As part of its never-ending quest to make sure that handguns are cheap, plentiful, and easy for anyone to acquire and keep, the NRA inserted itself into the writing of a Louisiana bill that would have expanded protections for victims of domestic violence.
Putting bullets before people, the NRA saw to it that people in Louisiana with a history of violence -- to say nothing of a conviction for stalking -- can hang onto their guns just in case they are needed to prevent government tyranny or, should the need arise, to water the Tree of Liberty with the blood of women who are tired of being beaten.
Louisiana's HB 488, which would have provided additional protective measures for victims of domestic abuse, was gutted because the NRA thought it went too far when it included "dating partners" along with "household members."

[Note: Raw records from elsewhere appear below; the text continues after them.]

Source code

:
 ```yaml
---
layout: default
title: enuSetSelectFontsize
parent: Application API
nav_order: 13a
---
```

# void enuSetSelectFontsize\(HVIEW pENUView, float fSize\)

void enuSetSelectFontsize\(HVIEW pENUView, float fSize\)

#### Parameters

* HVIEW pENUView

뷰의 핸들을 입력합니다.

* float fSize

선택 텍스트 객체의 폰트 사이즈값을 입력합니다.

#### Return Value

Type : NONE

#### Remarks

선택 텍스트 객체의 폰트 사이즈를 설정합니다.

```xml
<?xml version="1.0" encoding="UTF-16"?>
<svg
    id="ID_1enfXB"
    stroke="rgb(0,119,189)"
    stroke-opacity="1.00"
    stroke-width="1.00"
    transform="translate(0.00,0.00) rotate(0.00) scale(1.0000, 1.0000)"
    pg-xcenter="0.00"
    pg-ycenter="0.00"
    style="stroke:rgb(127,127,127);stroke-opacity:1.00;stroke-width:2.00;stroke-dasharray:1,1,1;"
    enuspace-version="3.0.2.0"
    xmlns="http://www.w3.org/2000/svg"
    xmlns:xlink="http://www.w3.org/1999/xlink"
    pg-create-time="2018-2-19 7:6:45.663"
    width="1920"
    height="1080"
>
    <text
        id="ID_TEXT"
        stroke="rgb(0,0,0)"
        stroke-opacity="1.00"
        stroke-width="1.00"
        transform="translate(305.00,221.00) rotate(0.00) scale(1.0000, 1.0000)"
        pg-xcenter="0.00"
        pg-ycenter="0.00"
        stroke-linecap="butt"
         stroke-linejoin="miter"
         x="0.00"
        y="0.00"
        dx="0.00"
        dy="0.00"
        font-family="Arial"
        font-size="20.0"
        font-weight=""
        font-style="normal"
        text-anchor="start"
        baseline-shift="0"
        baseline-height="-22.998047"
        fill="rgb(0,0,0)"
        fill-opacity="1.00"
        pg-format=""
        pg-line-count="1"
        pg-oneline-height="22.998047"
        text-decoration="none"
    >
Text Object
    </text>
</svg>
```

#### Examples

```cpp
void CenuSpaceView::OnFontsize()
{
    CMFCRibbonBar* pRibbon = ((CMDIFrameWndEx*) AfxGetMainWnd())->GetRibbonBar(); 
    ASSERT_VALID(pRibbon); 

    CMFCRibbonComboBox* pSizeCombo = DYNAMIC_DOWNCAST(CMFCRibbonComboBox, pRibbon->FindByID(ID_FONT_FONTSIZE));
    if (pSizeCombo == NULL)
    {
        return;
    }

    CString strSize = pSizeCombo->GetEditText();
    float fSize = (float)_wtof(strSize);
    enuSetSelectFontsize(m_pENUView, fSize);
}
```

According to a member of the state domestic violence prevention commission, the NRA "didn't want to increase the pool of people who will dispossessed of their firearms."
So what got yanked out of the bill so it could pass through committee?

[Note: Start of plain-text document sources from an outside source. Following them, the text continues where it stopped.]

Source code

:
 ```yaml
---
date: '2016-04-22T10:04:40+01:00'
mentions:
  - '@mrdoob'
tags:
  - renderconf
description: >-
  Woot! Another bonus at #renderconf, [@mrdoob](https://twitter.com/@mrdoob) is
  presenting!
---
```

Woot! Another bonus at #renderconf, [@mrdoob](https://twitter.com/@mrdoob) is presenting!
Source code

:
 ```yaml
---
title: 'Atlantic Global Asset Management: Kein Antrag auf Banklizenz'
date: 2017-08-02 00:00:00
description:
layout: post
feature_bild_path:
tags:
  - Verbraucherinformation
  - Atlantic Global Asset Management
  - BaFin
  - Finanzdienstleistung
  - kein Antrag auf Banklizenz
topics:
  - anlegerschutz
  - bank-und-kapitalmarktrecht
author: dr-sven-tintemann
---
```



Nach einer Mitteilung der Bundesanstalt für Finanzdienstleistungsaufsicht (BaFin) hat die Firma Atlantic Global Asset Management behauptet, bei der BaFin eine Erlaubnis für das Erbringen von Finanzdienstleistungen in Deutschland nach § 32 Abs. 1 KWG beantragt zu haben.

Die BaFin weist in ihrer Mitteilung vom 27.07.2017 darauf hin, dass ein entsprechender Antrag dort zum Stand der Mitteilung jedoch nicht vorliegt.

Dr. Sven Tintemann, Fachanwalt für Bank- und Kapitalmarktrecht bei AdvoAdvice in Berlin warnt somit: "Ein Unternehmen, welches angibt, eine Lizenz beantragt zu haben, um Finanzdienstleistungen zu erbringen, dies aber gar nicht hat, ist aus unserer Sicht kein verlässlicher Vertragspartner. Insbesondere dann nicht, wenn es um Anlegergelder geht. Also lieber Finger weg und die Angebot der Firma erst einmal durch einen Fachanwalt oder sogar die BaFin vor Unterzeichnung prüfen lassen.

Well, they removed "dating partner" from the list of victims of domestic abuse and battery, which means domestic violence victims who don't live with their abusive partner don't receive the same protections. This is in a state where 50 percent of domestic violence victims qualify as "dating partners" who live apart from their abuser.

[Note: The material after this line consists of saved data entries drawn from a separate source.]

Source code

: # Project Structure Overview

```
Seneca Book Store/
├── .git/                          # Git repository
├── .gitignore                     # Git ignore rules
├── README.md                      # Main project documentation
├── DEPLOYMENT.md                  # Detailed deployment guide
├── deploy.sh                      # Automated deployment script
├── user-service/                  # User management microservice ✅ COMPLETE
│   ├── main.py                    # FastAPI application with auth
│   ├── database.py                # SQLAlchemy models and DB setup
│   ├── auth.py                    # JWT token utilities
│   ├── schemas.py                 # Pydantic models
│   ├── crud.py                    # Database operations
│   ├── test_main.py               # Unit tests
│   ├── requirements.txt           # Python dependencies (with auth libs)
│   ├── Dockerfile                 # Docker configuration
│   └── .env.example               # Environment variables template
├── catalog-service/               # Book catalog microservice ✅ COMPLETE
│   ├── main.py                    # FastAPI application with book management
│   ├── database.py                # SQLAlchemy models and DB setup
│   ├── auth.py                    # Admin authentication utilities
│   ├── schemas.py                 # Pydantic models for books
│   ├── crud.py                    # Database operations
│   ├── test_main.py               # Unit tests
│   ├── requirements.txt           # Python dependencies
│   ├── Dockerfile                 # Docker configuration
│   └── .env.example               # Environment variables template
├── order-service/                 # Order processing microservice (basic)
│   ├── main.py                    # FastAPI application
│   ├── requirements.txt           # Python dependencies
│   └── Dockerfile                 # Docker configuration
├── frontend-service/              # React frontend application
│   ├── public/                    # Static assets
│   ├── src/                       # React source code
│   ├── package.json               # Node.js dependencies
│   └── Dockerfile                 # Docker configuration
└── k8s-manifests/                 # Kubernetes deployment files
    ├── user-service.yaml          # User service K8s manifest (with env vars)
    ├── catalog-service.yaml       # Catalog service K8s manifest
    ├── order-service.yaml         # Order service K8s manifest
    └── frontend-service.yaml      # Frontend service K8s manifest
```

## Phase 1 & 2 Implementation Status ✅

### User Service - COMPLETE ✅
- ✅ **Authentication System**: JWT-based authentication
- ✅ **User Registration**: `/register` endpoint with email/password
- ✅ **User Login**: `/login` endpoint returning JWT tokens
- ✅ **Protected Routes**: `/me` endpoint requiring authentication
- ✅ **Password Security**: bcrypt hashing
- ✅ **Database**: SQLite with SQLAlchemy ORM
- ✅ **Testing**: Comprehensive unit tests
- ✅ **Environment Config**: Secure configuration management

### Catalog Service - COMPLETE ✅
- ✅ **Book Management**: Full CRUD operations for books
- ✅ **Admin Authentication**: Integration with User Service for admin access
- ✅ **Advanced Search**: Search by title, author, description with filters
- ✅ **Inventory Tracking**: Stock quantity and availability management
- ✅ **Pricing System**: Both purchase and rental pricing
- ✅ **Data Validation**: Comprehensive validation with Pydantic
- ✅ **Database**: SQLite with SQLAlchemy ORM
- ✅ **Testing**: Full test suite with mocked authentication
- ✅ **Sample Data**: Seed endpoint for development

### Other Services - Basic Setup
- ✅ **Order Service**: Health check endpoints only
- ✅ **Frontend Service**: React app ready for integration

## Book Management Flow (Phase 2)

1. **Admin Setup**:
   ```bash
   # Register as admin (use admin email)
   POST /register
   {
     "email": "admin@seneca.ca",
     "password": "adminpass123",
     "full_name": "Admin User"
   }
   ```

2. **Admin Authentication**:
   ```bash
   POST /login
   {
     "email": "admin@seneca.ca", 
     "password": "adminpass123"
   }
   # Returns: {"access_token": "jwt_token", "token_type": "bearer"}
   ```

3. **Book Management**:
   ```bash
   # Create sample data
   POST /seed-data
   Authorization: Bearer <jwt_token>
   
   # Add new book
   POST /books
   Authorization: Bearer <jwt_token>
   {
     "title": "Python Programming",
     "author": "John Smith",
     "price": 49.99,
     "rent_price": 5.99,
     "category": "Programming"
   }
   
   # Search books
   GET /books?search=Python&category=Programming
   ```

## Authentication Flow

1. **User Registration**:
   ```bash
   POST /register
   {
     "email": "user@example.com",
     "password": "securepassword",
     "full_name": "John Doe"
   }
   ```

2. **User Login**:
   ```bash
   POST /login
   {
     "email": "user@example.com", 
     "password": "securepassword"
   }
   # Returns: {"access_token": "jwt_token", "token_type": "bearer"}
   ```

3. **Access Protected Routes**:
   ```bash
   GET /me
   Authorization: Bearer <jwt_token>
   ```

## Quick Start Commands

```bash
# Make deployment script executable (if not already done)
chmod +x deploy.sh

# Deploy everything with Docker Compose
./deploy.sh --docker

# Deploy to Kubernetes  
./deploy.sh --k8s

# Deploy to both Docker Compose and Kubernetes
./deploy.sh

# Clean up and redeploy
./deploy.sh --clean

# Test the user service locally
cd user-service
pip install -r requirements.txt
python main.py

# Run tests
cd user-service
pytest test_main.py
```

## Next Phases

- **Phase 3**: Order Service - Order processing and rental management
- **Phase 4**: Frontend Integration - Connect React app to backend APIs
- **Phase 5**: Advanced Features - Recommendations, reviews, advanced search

More importantly, a provision was removed that would have prohibited a person convicted of stalking from possessing a firearm.
According to the Center for American Progress, from 2001 through 2010 Louisiana had more deaths per capita from guns than any other state. Additionally, Louisiana has "the fourth-highest rate of women being killed by men, two-thirds of which occurred with a firearm."
Louisiana is both gun-nut heaven and, unsurprisingly, has a gun-murder rate two-and-a-half times higher than the U.S. average.
According to a spokesperson for the NRA, instead of taking guns away from hotheads and convicted creeps, Louisiana lawmakers should toughen enforcement of restraining orders.
Feel better now, ladies?
The fact of the matter is that the NRA -- which is essentially the non-profit marketing and lobbying arm of the gun industry -- will never support any law which will take one penny out of the pocket of gunmakers --even if it would save the life of one woman.
It's guns before gals, making every Louisiana woman a target and, potentially, just another police blotter statistic to eventually be ignored.